On March 10, the CFPB will hold a field hearing on arbitration at 11 a.m. in Newark, New Jersey.

The event will include remarks by Richard Cordray, head of the Consumer Financial Protection Bureau, and will be held at the J. Harry Smith Lecture Hall at Essex Community College, 303 University Avenue.  Tomorrow’s field hearing is open to the public and requires an RSVP, which can be done via email to: cfpb.events@cfpb.gov

Cordray’s prior remarks at a field hearing on arbitration on December 12, 2013 coincided with the release of the CFPB’s Arbitration Study Preliminary Results: Section 1028(a) Study Results to Date (Preliminary Results).  Cordray also sought industry participants’ input on the arbitration process and experiences with arbitration clauses.  He reaffirmed to the financial services industry that the CFPB views the Dodd-Frank Wall Street Reform and Consumer Protection Act (Dodd-Frank Act) as a statute “in which Congress diverged from the general policy of favoring arbitration as expressed in the Federal Arbitration Act” and indicated that the CFPB’s forthcoming report on pre-dispute arbitration clauses will be used by Congress to make important policy decisions.  A recording of this prior arbitration field hearing from 2013 is available here.

As we previously discussed, in November 2014 a group of sixteen state attorneys general wrote a letter to Cordray encouraging the CFPB to take immediate action to crack down on pre-dispute mandatory arbitration clauses in consumer agreements for financial products or services.  The letter came on the heels of the reported completion of the CFPB’s preliminary two-year study of the use of pre-dispute arbitration clauses in contracts for financial products and services, and clearance for the CFPB to conduct a nationwide telephone survey of credit card users regarding their knowledge of arbitration clauses.

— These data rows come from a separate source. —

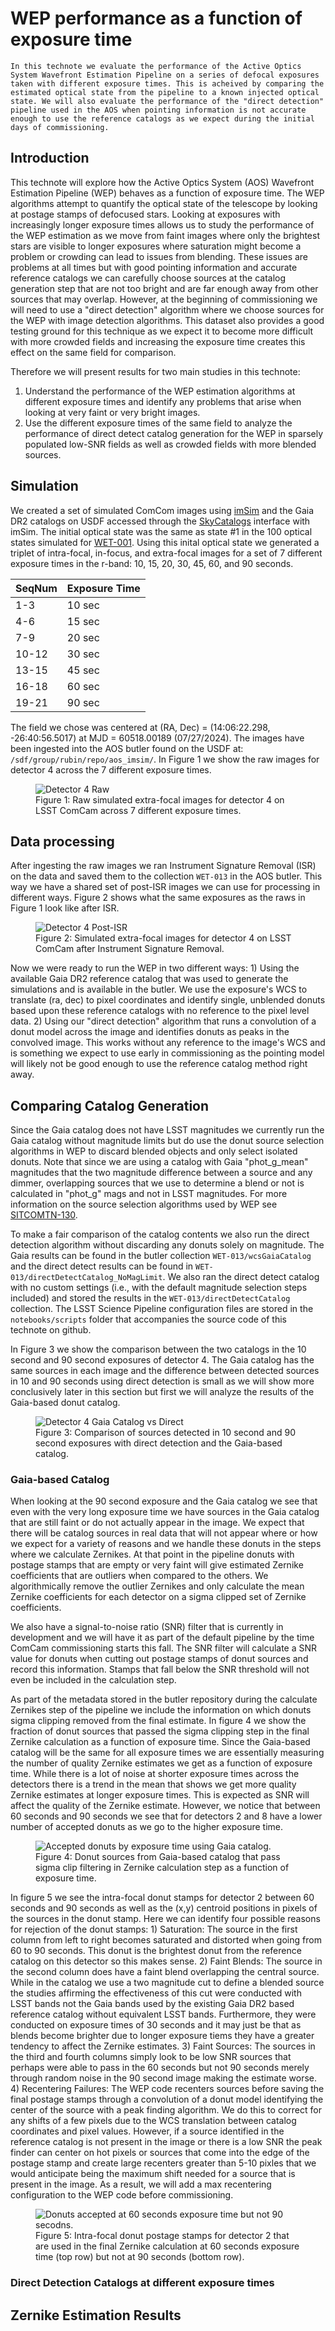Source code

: # WEP performance as a function of exposure time

```{abstract}
In this technote we evaluate the performance of the Active Optics System Wavefront Estimation Pipeline on a series of defocal exposures taken with different exposure times. This is acheived by comparing the estimated optical state from the pipeline to a known injected optical state. We will also evaluate the performance of the "direct detection" pipeline used in the AOS when pointing information is not accurate enough to use the reference catalogs as we expect during the initial days of commissioning.
```

## Introduction

This technote will explore how the Active Optics System (AOS) Wavefront Estimation Pipeline (WEP) behaves as a function of exposure time. The WEP algorithms attempt to quantify the optical state of the telescope by looking at postage stamps of defocused stars. Looking at exposures with increasingly longer exposure times allows us to study the performance of the WEP estimation as we move from faint images where only the brightest stars are visible to longer exposures where saturation might become a problem or crowding can lead to issues from blending. These issues are problems at all times but with good pointing information and accurate reference catalogs we can carefully choose sources at the catalog generation step that are not too bright and are far enough away from other sources that may overlap. However, at the beginning of commissioning we will need to use a "direct detection" algorithm where we choose sources for the WEP with image detection algorithms. This dataset also provides a good testing ground for this technique as we expect it to become more difficult with more crowded fields and increasing the exposure time creates this effect on the same field for comparison.

Therefore we will present results for two main studies in this technote:

1. Understand the performance of the WEP estimation algorithms at different exposure times and identify any problems that arise when looking at very faint or very bright images.
2. Use the different exposure times of the same field to analyze the performance of direct detect catalog generation for the WEP in sparsely populated low-SNR fields as well as crowded fields with more blended sources.

## Simulation

We created a set of simulated ComCom images using [imSim](https://www.github.com/LSSTDESC/imsim) and the Gaia DR2 catalogs on USDF accessed through the [SkyCatalogs](https://github.com/LSSTDESC/skyCatalogs) interface with imSim. The initial optical state was the same as state #1 in the 100 optical states simulated for [WET-001](https://sitcomtn-104.lsst.io/). Using this inital optical state we generated a triplet of intra-focal, in-focus, and extra-focal images for a set of 7 different exposure times in the r-band: 10, 15, 20, 30, 45, 60, and 90 seconds.

| SeqNum | Exposure Time |
|--------|---------------|
| 1-3    | 10 sec        |
| 4-6    | 15 sec        |
| 7-9    | 20 sec        |
| 10-12  | 30 sec        |
| 13-15  | 45 sec        |
| 16-18  | 60 sec        |
| 19-21  | 90 sec        |

The field we chose was centered at (RA, Dec) = (14:06:22.298, -26:40:56.5017) at MJD = 60518.00189 (07/27/2024). The images have been ingested into the AOS butler found on the USDF at: `/sdf/group/rubin/repo/aos_imsim/`. In Figure 1 we show the raw images for detector 4 across the 7 different exposure times.


<figure>
  <img src="notebooks/figures/raw_det_4.png" alt="Detector 4 Raw"/>
  <figcaption>Figure 1: Raw simulated extra-focal images for detector 4 on LSST ComCam across 7 different exposure times.</figcaption>
</figure>

## Data processing

After ingesting the raw images we ran Instrument Signature Removal (ISR) on the data and saved them to the collection `WET-013` in the AOS butler. This way we have a shared set of post-ISR images we can use for processing in different ways. Figure 2 shows what the same exposures as the raws in Figure 1 look like after ISR.

<figure>
  <img src="notebooks/figures/post_isr_det_4.png" alt="Detector 4 Post-ISR"/>
  <figcaption>Figure 2: Simulated extra-focal images for detector 4 on LSST ComCam after Instrument Signature Removal.</figcaption>
</figure>

Now we were ready to run the WEP in two different ways: 1) Using the available Gaia DR2 reference catalog that was used to generate the simulations and is available in the butler. We use the exposure's WCS to translate (ra, dec) to pixel coordinates and identify single, unblended donuts based upon these reference catalogs with no reference to the pixel level data. 2) Using our "direct detection" algorithm that runs a convolution of a donut model across the image and identifies donuts as peaks in the convolved image. This works without any reference to the image's WCS and is something we expect to use early in commissioning as the pointing model will likely not be good enough to use the reference catalog method right away.

## Comparing Catalog Generation

Since the Gaia catalog does not have LSST magnitudes we currently run the Gaia catalog without magnitude limits but do use the donut source selection algorithms in WEP to discard blended objects and only select isolated donuts. Note that since we are using a catalog with Gaia "phot_g_mean" magnitudes that the two magnitude difference between a source and any dimmer, overlapping sources that we use to determine a blend or not is calculated in "phot_g" mags and not in LSST magnitudes. For more information on the source selection algorithms used by WEP see [SITCOMTN-130](https://sitcomtn-130.lsst.io/).

To make a fair comparison of the catalog contents we also run the direct detection algorithm without discarding any donuts solely on magnitude. The Gaia results can be found in the butler collection `WET-013/wcsGaiaCatalog` and the direct detect results can be found in `WET-013/directDetectCatalog_NoMagLimit`. We also ran the direct detect catalog with no custom settings (i.e., with the default magnitude selection steps included) and stored the results in the `WET-013/directDetectCatalog` collection. The LSST Science Pipeline configuration files are stored in the `notebooks/scripts` folder that accompanies the source code of this technote on github.

In Figure 3 we show the comparison between the two catalogs in the 10 second and 90 second exposures of detector 4. The Gaia catalog has the same sources in each image and the difference between detected sources in 10 and 90 seconds using direct detection is small as we will show more conclusively later in this section but first we will analyze the results of the Gaia-based donut catalog.

<figure>
  <img src="notebooks/figures/wcs_direct_10_90_comparison_det_4.png" alt="Detector 4 Gaia Catalog vs Direct"/>
  <figcaption>Figure 3: Comparison of sources detected in 10 second and 90 second exposures with direct detection and the Gaia-based catalog.</figcaption>
</figure>

### Gaia-based Catalog

When looking at the 90 second exposure and the Gaia catalog we see that even with the very long exposure time we have sources in the Gaia catalog that are still faint or do not actually appear in the image. We expect that there will be catalog sources in real data that will not appear where or how we expect for a variety of reasons and we handle these donuts in the steps where we calculate Zernikes. At that point in the pipeline donuts with postage stamps that are empty or very faint will give estimated Zernike coefficients that are outliers when compared to the others. We algorithmically remove the outlier Zernikes and only calculate the mean Zernike coefficients for each detector on a sigma clipped set of Zernike coefficients.

We also have a signal-to-noise ratio (SNR) filter that is currently in development and we will have it as part of the default pipeline by the time ComCam commissioning starts this fall. The SNR filter will calculate a SNR value for donuts when cutting out postage stamps of donut sources and record this information. Stamps that fall below the SNR threshold will not even be included in the calculation step.

As part of the metadata stored in the butler repository during the calculate Zernikes step of the pipeline we include the information on which donuts sigma clipping removed from the final estimate. In figure 4 we show the fraction of donut sources that passed the sigma clipping step in the final Zernike calculation as a function of exposure time. Since the Gaia-based catalog will be the same for all exposure times we are essentially measuring the number of quality Zernike estimates we get as a function of exposure time. While there is a lot of noise at shorter exposure times across the detectors there is a trend in the mean that shows we get more quality Zernike estimates at longer exposure times. This is expected as SNR will affect the quality of the Zernike estimate. However, we notice that between 60 seconds and 90 seconds we see that for detectors 2 and 8 have a lower number of accepted donuts as we go to the higher exposure time. 

<figure>
  <img src="notebooks/figures/sigma_clip_accepted_gaia_based.png" alt="Accepted donuts by exposure time using Gaia catalog."/>
  <figcaption>Figure 4: Donut sources from Gaia-based catalog that pass sigma clip filtering in Zernike calculation step as a function of exposure time.</figcaption>
</figure>

In figure 5 we see the intra-focal donut stamps for detector 2 between 60 seconds and 90 seconds as well as the (x,y) centroid positions in pixels of the sources in the donut stamp. Here we can identify four possible reasons for rejection of the donut stamps: 1) Saturation: The source in the first column from left to right becomes saturated and distorted when going from 60 to 90 seconds. This donut is the brightest donut from the reference catalog on this detector so this makes sense. 2) Faint Blends: The source in the second column does have a faint blend overlapping the central source. While in the catalog we use a two magnitude cut to define a blended source the studies affirming the effectiveness of this cut were conducted with LSST bands not the Gaia bands used by the existing Gaia DR2 based reference catalog without equivalent LSST bands. Furthermore, they were conducted on exposure times of 30 seconds and it may just be that as blends become brighter due to longer exposure tiems they have a greater tendency to affect the Zernike estimates. 3) Faint Sources: The sources in the third and fourth columns simply look to be low SNR sources that perhaps were able to pass in the 60 seconds but not 90 seconds merely through random noise in the 90 second image making the estimate worse. 4) Recentering Failures: The WEP code recenters sources before saving the final postage stamps through a convolution of a donut model identifying the center of the source with a peak finding algorithm. We do this to correct for any shifts of a few pixels due to the WCS translation between catalog coordinates and pixel values. However, if a source identified in the reference catalog is not present in the image or there is a low SNR the peak finder can center on hot pixels or sources that come into the edge of the postage stamp and create large recenters greater than 5-10 pixles that we would anticipate being the maximum shift needed for a source that is present in the image. As a result, we will add a max recentering configuration to the WEP code before commissioning.

<figure>
  <img src="notebooks/figures/stamp_rejected_60_90_det_2.png" alt="Donuts accepted at 60 seconds exposure time but not 90 secodns."/>
  <figcaption>Figure 5: Intra-focal donut postage stamps for detector 2 that are used in the final Zernike calculation at 60 seconds exposure time (top row) but not at 90 seconds (bottom row).</figcaption>
</figure>


### Direct Detection Catalogs at different exposure times


## Zernike Estimation Results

Given the timing of the prior field hearing on arbitration and the CFPB’s release of preliminary study results, many industry participants expect the CFPB will use the field hearing to release its Final Report to Congress.  According to Jonnelle Marte of The Washington Post, “The CFPB’s report, ordered under the Dodd-Frank Wall Street Reform and Consumer Protection Act, is widely expected to lead to new rules limiting how companies can use mandatory arbitration clauses, consumer advocates say.  The timing of the release of the report [during the week of March 9] was confirmed by people familiar with the matter who spoke on condition of anonymity because the research has not yet been made public.”

Dodd-Frank section 1414 bans outright pre-dispute arbitration agreements in residential mortgage contracts, and section 1028 directs the CFPB to study the use of them in other consumer financial products and services and to later report to Congress.  Pursuant to Section 1028(b), the CFPB may prohibit, condition or limit the use of arbitration provisions in consumer financial services agreements if it finds that doing so is “in the public interest and for the protection of consumers.”